TASK TO COMPLETE -> Your answer should consist of every line in the records that holds "goals".

DATASET CONTENT ->
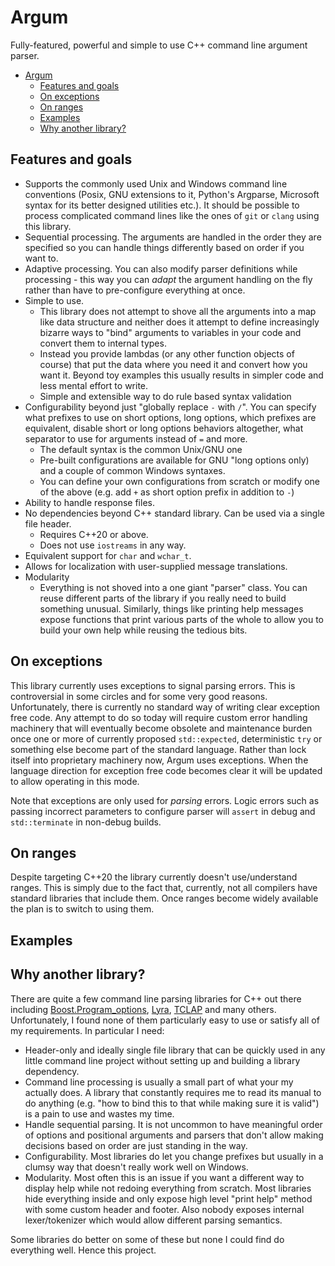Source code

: # Argum

Fully-featured, powerful and simple to use C++ command line argument parser.

<!-- TOC -->

- [Argum](#argum)
    - [Features and goals](#features-and-goals)
    - [On exceptions](#on-exceptions)
    - [On ranges](#on-ranges)
    - [Examples](#examples)
    - [Why another library?](#why-another-library)

<!-- /TOC -->

## Features and goals

* Supports the commonly used Unix and Windows command line conventions (Posix, GNU extensions to it, Python's Argparse, Microsoft syntax for its better designed utilities etc.). It should be possible to process complicated command lines like the ones of `git` or `clang` using this library.
* Sequential processing. The arguments are handled in the order they are specified so you can handle things differently based on order if you want to. 
* Adaptive processing. You can also modify parser definitions while processing - this way you can _adapt_ the argument handling on the fly rather than have to pre-configure everything at once. 
* Simple to use. 
  * This library does not attempt to shove all the arguments into a map like data structure and neither does it attempt to define increasingly bizarre ways to "bind" arguments to variables in your code and convert them to internal types. 
  * Instead you provide lambdas (or any other function objects of course) that put the data where you need it and convert how you want it. Beyond toy examples this usually results in simpler code and less mental effort to write.
  * Simple and extensible way to do rule based syntax validation 
* Configurability beyond just "globally replace `-` with `/`". You can specify what prefixes to use on short options, long options, which prefixes are equivalent, disable short or long options behaviors altogether, what separator to use for arguments instead of `=` and more.
  * The default syntax is the common Unix/GNU one 
  * Pre-built configurations are available for GNU "long options only) and a couple of common Windows syntaxes.
  * You can define your own configurations from scratch or modify one of the above (e.g. add `+` as short option prefix in addition to `-`)
* Ability to handle response files. 
* No dependencies beyond C++ standard library. Can be used via a single file header.
  * Requires C++20 or above. 
  * Does not use `iostreams` in any way.
* Equivalent support for `char` and `wchar_t`. 
* Allows for localization with user-supplied message translations.
* Modularity
  * Everything is not shoved into a one giant "parser" class. You can reuse different parts of the library if you really need to build something unusual. Similarly, things like printing help messages expose functions that print various parts of the whole to allow you to build your own help while reusing the tedious bits.


## On exceptions

This library currently uses exceptions to signal parsing errors. This is controversial in some circles and for some very good reasons. Unfortunately, there is currently no standard way of writing clear exception free code. Any attempt to do so today will require custom error handling machinery that will eventually become obsolete and maintenance burden once one or more of currently proposed <code>std::expected</code>, deterministic <code>try</code> or something else become part of the standard language. Rather than lock itself into proprietary machinery now, Argum uses exceptions. When the language direction for exception free code becomes clear it will be updated to allow operating in this mode.

Note that exceptions are only used for _parsing_ errors. Logic errors such as passing incorrect parameters to configure parser will `assert` in debug and `std::terminate` in non-debug builds.

## On ranges

Despite targeting C++20 the library currently doesn't use/understand ranges. This is simply due to the fact that, currently, not all compilers have standard libraries that include them. Once ranges become widely available the plan is to switch to using them.

## Examples

## Why another library?

There are quite a few command line parsing libraries for C++ out there including [Boost.Program_options](https://www.boost.org/doc/libs/1_78_0/doc/html/program_options.html), [Lyra](https://github.com/bfgroup/Lyra), [TCLAP](http://tclap.sourceforge.net) and many others. 
Unfortunately, I found none of them particularly easy to use or satisfy all of my requirements. In particular I need:
* Header-only and ideally single file library that can be quickly used in any little command line project without setting up and building a library dependency. 
* Command line processing is usually a small part of what your my actually does. A library that constantly requires me to read its manual to do anything (e.g. "how to bind this to that while making sure it is valid") is a pain to use and wastes my time.
* Handle sequential parsing. It is not uncommon to have meaningful order of options and positional arguments and parsers that don't allow making decisions based on order are just standing in the way.
* Configurability. Most libraries do let you change prefixes but usually in a clumsy way that doesn't really work well on Windows.
* Modularity. Most often this is an issue if you want a different way to display help while not redoing everything from scratch. Most libraries hide everything inside and only expose high level "print help" method with some custom header and footer. Also nobody exposes internal lexer/tokenizer which would allow different parsing semantics.

Some libraries do better on some of these but none I could find do everything well. Hence this project.













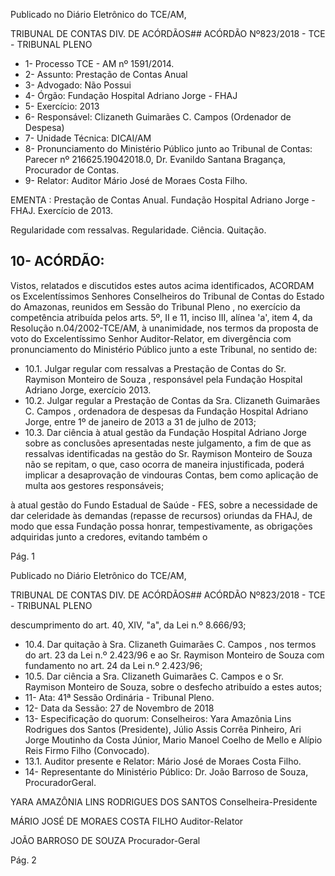 Publicado  no  Diário Eletrônico do TCE/AM,

TRIBUNAL DE CONTAS DIV. DE  ACÓRDÃOS## ACÓRDÃO Nº823/2018 - TCE - TRIBUNAL PLENO

- 1- Processo TCE - AM nº 1591/2014.
- 2- Assunto: Prestação de Contas Anual
- 3- Advogado: Não Possui
- 4- Órgão: Fundação Hospital Adriano Jorge - FHAJ
- 5- Exercício: 2013
- 6- Responsável: Clizaneth Guimarães C. Campos (Ordenador de Despesa)
- 7- Unidade Técnica: DICAI/AM
- 8- Pronunciamento  do Ministério  Público  junto  ao Tribunal  de Contas: Parecer  nº 216625.19042018.0, Dr. Evanildo Santana Bragança, Procurador de Contas.
- 9- Relator: Auditor Mário José de Moraes Costa Filho.

EMENTA :  Prestação  de  Contas  Anual.  Fundação Hospital Adriano Jorge - FHAJ. Exercício de 2013.

Regularidade com ressalvas. Regularidade. Ciência. Quitação.

## 10-  ACÓRDÃO:

Vistos, relatados e discutidos estes autos acima identificados, ACORDAM os Excelentíssimos Senhores Conselheiros do Tribunal de Contas do Estado do Amazonas, reunidos em Sessão do Tribunal Pleno , no exercício da competência atribuída pelos arts. 5º, II e 11, inciso III, alínea 'a', item 4, da Resolução n.04/2002-TCE/AM, à unanimidade, nos termos da proposta de voto do Excelentíssimo Senhor Auditor-Relator, em divergência com pronunciamento do Ministério Público junto a este Tribunal, no sentido de:

- 10.1. Julgar regular com  ressalvas a Prestação de Contas do Sr. Raymison  Monteiro  de  Souza ,  responsável  pela  Fundação  Hospital Adriano Jorge, exercício 2013.
- 10.2. Julgar regular a  Prestação de Contas da Sra. Clizaneth Guimarães C.  Campos ,  ordenadora  de  despesas  da  Fundação  Hospital  Adriano Jorge, entre 1º de janeiro de 2013 a 31 de julho de 2013;
- 10.3.  Dar ciência à atual gestão da Fundação Hospital Adriano Jorge sobre as conclusões apresentadas neste julgamento, a fim de que as ressalvas identificadas  na  gestão  do  Sr. Raymison  Monteiro  de  Souza não  se repitam, o que, caso ocorra de maneira  injustificada,  poderá  implicar a desaprovação de vindouras Contas, bem como aplicação de multa aos gestores responsáveis;

à atual gestão do Fundo Estadual de Saúde - FES, sobre a necessidade de dar celeridade às demandas (repasse de recursos) oriundas da FHAJ, de modo  que  essa  Fundação  possa  honrar,  tempestivamente,  as obrigações adquiridas junto a credores, evitando também o

Pág. 1

Publicado  no  Diário Eletrônico do TCE/AM,

TRIBUNAL DE CONTAS DIV. DE  ACÓRDÃOS## ACÓRDÃO Nº823/2018 - TCE - TRIBUNAL PLENO

descumprimento do art. 40, XIV, "a", da Lei n.º 8.666/93;

- 10.4. Dar quitação à Sra. Clizaneth Guimarães C. Campos , nos termos do art. 23 da Lei n.º 2.423/96 e ao Sr. Raymison Monteiro de Souza com fundamento no art. 24 da Lei n.º 2.423/96;
- 10.5. Dar ciência a Sra. Clizaneth Guimarães C. Campos e o Sr. Raymison  Monteiro  de  Souza, sobre  o  desfecho  atribuído  a  estes autos;
- 11-  Ata: 41ª Sessão Ordinária - Tribunal Pleno.
- 12-  Data da Sessão: 27 de Novembro de 2018
- 13-  Especificação  do  quorum: Conselheiros: Yara  Amazônia  Lins  Rodrigues  dos Santos (Presidente), Júlio Assis Corrêa Pinheiro, Ari Jorge Moutinho da Costa Júnior, Mario Manoel Coelho de Mello e Alípio Reis Firmo Filho (Convocado).
- 13.1. Auditor presente e Relator: Mário José de Moraes Costa Filho.
- 14-  Representante do Ministério Público: Dr. João Barroso de Souza, ProcuradorGeral.

YARA AMAZÔNIA LINS RODRIGUES DOS SANTOS Conselheira-Presidente

MÁRIO JOSÉ DE MORAES COSTA FILHO Auditor-Relator

JOÃO BARROSO DE SOUZA Procurador-Geral

Pág. 2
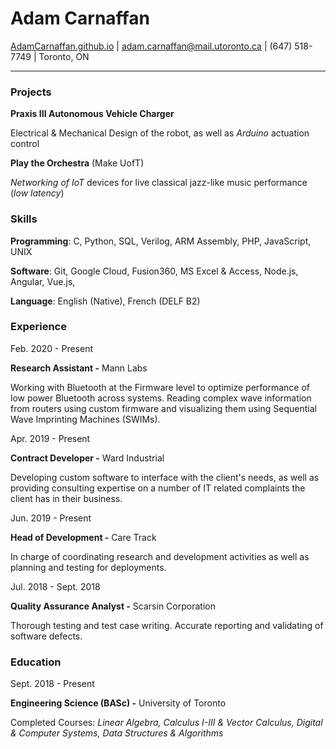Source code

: # Adam Carnaffan

[AdamCarnaffan.github.io](http://adamcarnaffan.github.io) | adam.carnaffan@mail.utoronto.ca | (647) 518-7749 | Toronto, ON

---

### Projects

**Praxis III Autonomous Vehicle Charger**

Electrical & Mechanical Design of the robot, as well as *Arduino* actuation control

**Play the Orchestra** (Make UofT)

*Networking of IoT* devices for live classical jazz-like music performance (*low latency*)

### Skills

**Programming**: C, Python, SQL, Verilog, ARM Assembly, PHP, JavaScript, UNIX

**Software**: Git, Google Cloud, Fusion360, MS Excel & Access, Node.js, Angular, Vue.js, 

**Language**: English (Native), French (DELF B2)

### Experience

Feb. 2020 - Present

**Research Assistant -** Mann Labs 

Working with Bluetooth at the Firmware level to optimize performance of low power Bluetooth across systems. Reading complex wave information from routers using custom firmware and visualizing them using Sequential Wave Imprinting Machines (SWIMs).

Apr. 2019 - Present

**Contract Developer -** Ward Industrial

Developing custom software to interface with the client's needs, as well as providing consulting expertise on a number of IT related complaints the client has in their business.

Jun. 2019 - Present

**Head of Development -** Care Track

In charge of coordinating research and development activities as well as planning and testing for deployments.

Jul. 2018 - Sept. 2018

**Quality Assurance Analyst -** Scarsin Corporation

Thorough testing and test case writing. Accurate reporting and validating of software defects.

### Education

Sept. 2018 - Present

**Engineering Science (BASc) -** University of Toronto

Completed Courses: *Linear Algebra, Calculus I-III & Vector Calculus, Digital & Computer Systems, Data Structures & Algorithms*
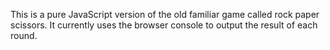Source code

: This is a pure JavaScript version of the old familiar game called rock paper scissors. It currently uses the browser console to output the result of each round.
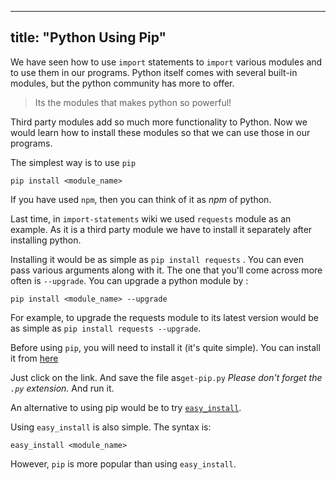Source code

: 
---
title: "Python Using Pip"
---

We have seen how to use `import` statements to `import` various modules and to use them in our programs. Python itself comes with several built-in modules, but the python community has more to offer.

> Its the modules that makes python so powerful!

Third party modules add so much more functionality to Python. Now we would learn how to install these modules so that we can use those in our programs.

The simplest way is to use `pip`

    pip install <module_name>

If you have used `npm`, then you can think of it as _npm_ of python.

Last time, in <a>`import-statements`</a> wiki we used `requests` module as an example. As it is a third party module we have to install it separately after installing python.

Installing it would be as simple as `pip install requests` . You can even pass various arguments along with it. The one that you'll come across more often is `--upgrade`. You can upgrade a python module by :

    pip install <module_name> --upgrade

For example, to upgrade the requests module to its latest version would be as simple as `pip install requests --upgrade`.

Before using `pip`, you will need to install it (it's quite simple). You can install it from [here](https://bootstrap.pypa.io/get-pip.py)

Just click on the link. And save the file as`get-pip.py` _Please don't forget the `.py` extension._ And run it.

An alternative to using pip would be to try [`easy_install`](https://bootstrap.pypa.io/ez_setup.py).

Using `easy_install` is also simple. The syntax is:

    easy_install <module_name>

However, `pip` is more popular than using `easy_install`.
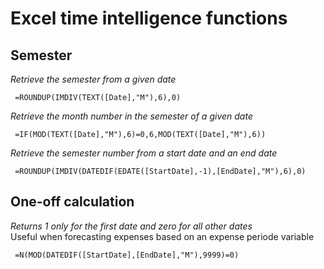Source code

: # Excel time intelligence functions

## Semester
_Retrieve the semester from a given date_

     =ROUNDUP(IMDIV(TEXT([Date],"M"),6),0)

_Retrieve the month number in the semester of a given date_

     =IF(MOD(TEXT([Date],"M"),6)=0,6,MOD(TEXT([Date],"M"),6))

_Retrieve the semester number from a start date and an end date_

     =ROUNDUP(IMDIV(DATEDIF(EDATE([StartDate],-1),[EndDate],"M"),6),0)

## One-off calculation
_Returns 1 only for the first date and zero for all other dates_  
Useful when forecasting expenses based on an expense periode variable

     =N(MOD(DATEDIF([StartDate],[EndDate],"M"),9999)=0)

ANSWER TO THIS EXERCISE ->
    - [Features and goals](#features-and-goals)
## Features and goals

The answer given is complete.